Argentina has become the first country in Latin America to legalise gay marriage after the Senate voted in favour.The country's Chamber of Deputies has already approved the legislation.
The vote in the Senate, which backed the bill by just six votes, came after 14 hours of at times heated debate.
The law, which also allows same-sex couples to adopt, had met with fierce opposition from the Catholic Church and other religious groups.
Thousands protested outside Congress as debates took place inside.
At Sunday Mass, people were urged to protest on the eve of the vote by senators on whether to legalise gay marriage in the country.
"I came to defend marriage between man and woman, because I think any attempt against this is an attempt against natural law," said Angeles Navarro, one of the protesters.
The main slogan for the protest against the legislation was "the children have a right to a mother and a father".

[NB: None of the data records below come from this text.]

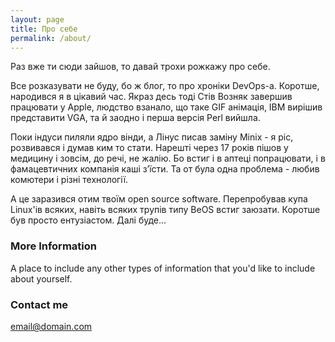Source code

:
 ```yaml
---
layout: page
title: Про себе
permalink: /about/
---
```


Раз вже ти сюди зайшов, то давай трохи рожкажу про себе.

Все розказувати не буду, бо ж блог, то про хроніки  DevOps-a. Коротше, народився я в цікавий час.
Якраз десь тоді Стів Возняк завершив працювати у Apple, людство взанало, що таке GIF анімація, IBM 
вирішив представити VGA, та й заодно і перша версія Perl вийшла.

Поки індуси пиляли ядро вінди, а Лінус писав заміну Minix - я ріс, розвивався і думав ким то стати. 
Нарешті через 17 років пішов у медицину і зовсім, до речі, не жалію. Бо встиг і в аптеці попрацювати,
і в фамацевтичних компанія каші зʼїсти. Та от була одна проблема - любив комютери і різні технології.

А це заразився отим твоїм open source software. Перепробував купа Linux'ів всяких, навіть всяких трупів
типу BeOS встиг заюзати. Коротше був просто ентузіастом. Далі буде...

### More Information

A place to include any other types of information that you'd like to include about yourself.

### Contact me

[email@domain.com](mailto:email@domain.com)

There were demonstrations for and against the bill outside Congress as senators debated . Small groups of demonstrators gathered in support of the bill.

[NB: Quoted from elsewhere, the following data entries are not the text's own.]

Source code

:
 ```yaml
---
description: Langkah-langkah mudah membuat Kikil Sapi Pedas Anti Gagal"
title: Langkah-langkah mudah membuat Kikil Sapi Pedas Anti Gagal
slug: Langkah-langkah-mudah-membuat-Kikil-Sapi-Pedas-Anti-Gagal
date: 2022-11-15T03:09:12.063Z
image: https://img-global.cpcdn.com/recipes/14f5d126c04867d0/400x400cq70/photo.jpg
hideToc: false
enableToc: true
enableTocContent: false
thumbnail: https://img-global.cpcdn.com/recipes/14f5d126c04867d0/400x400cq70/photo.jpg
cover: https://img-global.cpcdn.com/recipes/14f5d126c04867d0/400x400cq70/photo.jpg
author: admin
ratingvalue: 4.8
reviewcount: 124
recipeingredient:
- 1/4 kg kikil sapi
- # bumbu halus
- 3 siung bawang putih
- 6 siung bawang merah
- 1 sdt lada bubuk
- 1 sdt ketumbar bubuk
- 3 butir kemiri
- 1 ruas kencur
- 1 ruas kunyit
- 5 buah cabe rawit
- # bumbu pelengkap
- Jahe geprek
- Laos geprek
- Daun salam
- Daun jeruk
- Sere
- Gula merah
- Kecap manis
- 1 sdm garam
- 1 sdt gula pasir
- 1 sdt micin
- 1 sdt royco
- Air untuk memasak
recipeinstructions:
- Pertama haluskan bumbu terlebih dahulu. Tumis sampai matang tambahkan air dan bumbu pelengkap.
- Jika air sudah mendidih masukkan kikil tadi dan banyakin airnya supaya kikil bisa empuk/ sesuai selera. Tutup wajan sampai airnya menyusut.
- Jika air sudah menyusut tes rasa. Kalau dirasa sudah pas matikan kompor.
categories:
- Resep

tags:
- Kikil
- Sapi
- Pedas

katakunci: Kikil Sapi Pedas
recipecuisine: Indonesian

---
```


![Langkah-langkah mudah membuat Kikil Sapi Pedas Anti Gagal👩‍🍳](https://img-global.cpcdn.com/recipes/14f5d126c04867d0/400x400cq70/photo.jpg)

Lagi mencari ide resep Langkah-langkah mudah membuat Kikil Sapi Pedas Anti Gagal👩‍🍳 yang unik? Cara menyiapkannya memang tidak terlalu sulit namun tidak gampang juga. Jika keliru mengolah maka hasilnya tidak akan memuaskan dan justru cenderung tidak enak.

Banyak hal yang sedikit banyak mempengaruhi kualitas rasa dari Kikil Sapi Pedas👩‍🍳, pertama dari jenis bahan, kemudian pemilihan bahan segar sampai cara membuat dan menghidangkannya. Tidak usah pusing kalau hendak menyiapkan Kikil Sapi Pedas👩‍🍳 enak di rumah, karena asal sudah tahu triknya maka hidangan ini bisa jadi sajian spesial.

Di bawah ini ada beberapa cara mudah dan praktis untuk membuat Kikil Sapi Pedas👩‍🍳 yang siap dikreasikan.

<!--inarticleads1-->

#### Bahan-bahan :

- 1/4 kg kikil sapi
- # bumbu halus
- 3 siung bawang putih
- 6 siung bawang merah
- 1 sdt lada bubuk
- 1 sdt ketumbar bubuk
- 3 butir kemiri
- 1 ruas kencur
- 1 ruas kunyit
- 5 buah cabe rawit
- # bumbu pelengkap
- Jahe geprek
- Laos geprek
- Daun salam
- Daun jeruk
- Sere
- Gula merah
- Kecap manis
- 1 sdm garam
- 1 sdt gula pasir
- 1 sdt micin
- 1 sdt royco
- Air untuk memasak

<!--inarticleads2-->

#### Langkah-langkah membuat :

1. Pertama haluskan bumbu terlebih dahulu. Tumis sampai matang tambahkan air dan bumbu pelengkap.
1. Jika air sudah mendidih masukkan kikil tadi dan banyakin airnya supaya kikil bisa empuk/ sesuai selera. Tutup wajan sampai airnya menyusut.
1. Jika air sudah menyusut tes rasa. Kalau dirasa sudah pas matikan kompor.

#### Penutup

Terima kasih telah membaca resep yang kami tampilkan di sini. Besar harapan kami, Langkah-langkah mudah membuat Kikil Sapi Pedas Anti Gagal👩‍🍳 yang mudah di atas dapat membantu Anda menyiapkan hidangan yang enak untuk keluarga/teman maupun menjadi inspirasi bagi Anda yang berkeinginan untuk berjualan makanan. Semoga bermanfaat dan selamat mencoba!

There has been a number of gay marriages recently in Argentina, some of which were annulled by the Supreme Court, creating a legal controversy.
"Same-sex families already exist, gay families already exist, so the task that they (the senate) will have... is to legalise the situation of all those families," said one protester.
Civil unions between people of the same sex are legal in the city of Buenos Aires and in some other provinces but there was no law to regulates it on a country-wide level.
President Cristina Fernandez had stated that she would not veto the measure if it arrived in her office.
The city of Buenos Aires, Argentina's capital, is widely considered to be among the most gay-friendly cities in Latin America. It was the first Latin American city to legalise same-sex unions.